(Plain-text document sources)
********************

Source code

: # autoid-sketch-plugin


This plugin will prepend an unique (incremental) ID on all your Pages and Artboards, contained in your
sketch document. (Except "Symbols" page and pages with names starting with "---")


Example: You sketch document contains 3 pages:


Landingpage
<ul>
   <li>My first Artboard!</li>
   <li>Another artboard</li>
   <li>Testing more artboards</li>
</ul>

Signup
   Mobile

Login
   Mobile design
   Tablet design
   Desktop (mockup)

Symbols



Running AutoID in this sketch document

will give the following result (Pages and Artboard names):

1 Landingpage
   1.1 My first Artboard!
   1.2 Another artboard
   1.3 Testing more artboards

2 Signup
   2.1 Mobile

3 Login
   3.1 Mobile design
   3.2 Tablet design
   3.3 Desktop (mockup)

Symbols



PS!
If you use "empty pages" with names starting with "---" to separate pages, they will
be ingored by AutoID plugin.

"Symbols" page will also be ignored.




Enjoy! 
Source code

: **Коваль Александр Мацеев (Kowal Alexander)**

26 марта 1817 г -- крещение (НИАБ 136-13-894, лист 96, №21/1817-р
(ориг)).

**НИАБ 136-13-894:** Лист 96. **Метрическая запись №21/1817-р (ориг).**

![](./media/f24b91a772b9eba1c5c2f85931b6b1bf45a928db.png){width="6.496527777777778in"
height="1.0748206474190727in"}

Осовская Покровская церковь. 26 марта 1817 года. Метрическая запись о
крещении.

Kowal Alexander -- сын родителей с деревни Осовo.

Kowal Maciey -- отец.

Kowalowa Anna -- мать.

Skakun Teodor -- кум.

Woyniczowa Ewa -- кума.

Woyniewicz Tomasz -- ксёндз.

********************

YOUR OBJECTIVE: Output the line containing "<li>My first Artboard!</li>" and all lines after it to the end of the records, exactly as given.

YOUR RESPONSE:
   <li>My first Artboard!</li>
   <li>Another artboard</li>
   <li>Testing more artboards</li>
</ul>

Signup
   Mobile

Login
   Mobile design
   Tablet design
   Desktop (mockup)

Symbols



Running AutoID in this sketch document

will give the following result (Pages and Artboard names):

1 Landingpage
   1.1 My first Artboard!
   1.2 Another artboard
   1.3 Testing more artboards

2 Signup
   2.1 Mobile

3 Login
   3.1 Mobile design
   3.2 Tablet design
   3.3 Desktop (mockup)

Symbols



PS!
If you use "empty pages" with names starting with "---" to separate pages, they will
be ingored by AutoID plugin.

"Symbols" page will also be ignored.




Enjoy! 
Source code

: **Коваль Александр Мацеев (Kowal Alexander)**

26 марта 1817 г -- крещение (НИАБ 136-13-894, лист 96, №21/1817-р
(ориг)).

**НИАБ 136-13-894:** Лист 96. **Метрическая запись №21/1817-р (ориг).**

![](./media/f24b91a772b9eba1c5c2f85931b6b1bf45a928db.png){width="6.496527777777778in"
height="1.0748206474190727in"}

Осовская Покровская церковь. 26 марта 1817 года. Метрическая запись о
крещении.

Kowal Alexander -- сын родителей с деревни Осовo.

Kowal Maciey -- отец.

Kowalowa Anna -- мать.

Skakun Teodor -- кум.

Woyniczowa Ewa -- кума.

Woyniewicz Tomasz -- ксёндз.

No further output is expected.